In support of its motion, FCRC provides: the pleadings, the bill of particulars, a preliminary conference Order dated January 31, 2012, a compliance conference Order, dated June 5, 2012, the Lease between Dama Inc. and 500 Broome Associates dated July 15, 1998 (the "Soho Gem Lease"), the Affidavit of Adrienne Schere the President of FCRC, the Lease between FCRC and 500 Broome Associates dated March 5, 1988 for the entire building except the second floor, and the Lease between FCRC and Contrast Communications dated December 25, 2003, for the second floor of the building.

The lease between FCRC and Contrast Communications states in Article 4. Repairs:

Tenants shall, through the terms of this lease, take good care of the demised premises and the fixtures and appurtenances therein, and the sidewalks adjacent thereto, and at its sole cost and expenses, make all non-structural repairs thereto as and when needed to preserve them in good working order and condition, reasonable war and tear, obsolescence and damage from the elements, fire or other casualty, excepted.

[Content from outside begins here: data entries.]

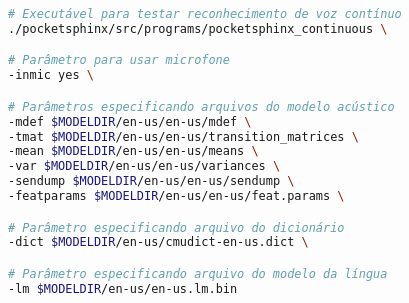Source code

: \begin{enumerate}
\begin{lstlisting}[language=Bash, caption={Teste de reconhecimento de voz contínuo usando Pocketsphinx}, label={sphinxTest}]
# Executável para testar reconhecimento de voz contínuo
./pocketsphinx/src/programs/pocketsphinx_continuous \

# Parâmetro para usar microfone
-inmic yes \

# Parâmetros especificando arquivos do modelo acústico
-mdef $MODELDIR/en-us/en-us/mdef \
-tmat $MODELDIR/en-us/en-us/transition_matrices \
-mean $MODELDIR/en-us/en-us/means \
-var $MODELDIR/en-us/en-us/variances \
-sendump $MODELDIR/en-us/en-us/sendump \
-featparams $MODELDIR/en-us/en-us/feat.params \

# Parâmetro especificando arquivo do dicionário
-dict $MODELDIR/en-us/cmudict-en-us.dict \

# Parâmetro especificando arquivo do modelo da língua
-lm $MODELDIR/en-us/en-us.lm.bin
\end{lstlisting}

\end{enumerate}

It further provides in Article 13, Access to Premises:

Owner or Owner's agents shall have the right (but shall not be obligated) to enter the demised premises in any emergency at any time, and, at other reasonable times, to examine the same and to make such repairs, replacements and improvements as Owner may deem necessary and reasonably desirable to any portion of the building or which Owner may elect to perform, in the premises, following Tenant's failure to make repairs or perform any work which Tenant is obligated to perform under the lease, or for the purpose of complying with the laws, regulations and other directions of governmental authorities.

A rider to the lease provides:

In no event shall Landlord be required to furnish, heat, air conditioning, ventilation or any other services except as provided herein. Tenant will maintain day-to-day operations of the demised premises including, but not limited to HVAC, plumbing and electricity including repair and if necessary replacements, provided, however, landlord will make any "capital repairs" thereto. A capital repair shall be one or more related repairs and/or replacements incurred at the same time costing in excess of $350.00.

(emphasis added).

In its motion for summary judgment, FCRC disclaims liability on the basis that it is an out-of-possession landlord. In opposition, Dugan provides his own affidavit, and asserts that the pursuant to the terms of the Lease, FCRC was responsible for any capital repair, including repair to the boiler or water heater that is the subject of this case.

Here, given the terms of the Lease and FCRC's contractual obligation to make "capital repairs, " FCRC has not established that it was out-of-possession landlord who "has surrendered possession and control over premises leased to a tenant" (Me hi v. Fleisher, 234 A.D.3d 274, 650 N.Y.S.2d 784 [2nd Dept 1996]) and thus not liable for negligence in this case as a matter of law. FCRC's motion is therefore denied.

Wherefore, it is hereby,

ORDERED that defendant Food Center Realty Corp.'s motion for summary judgment is denied.

This constitutes the decision and order of the court. All other relief requested is denied.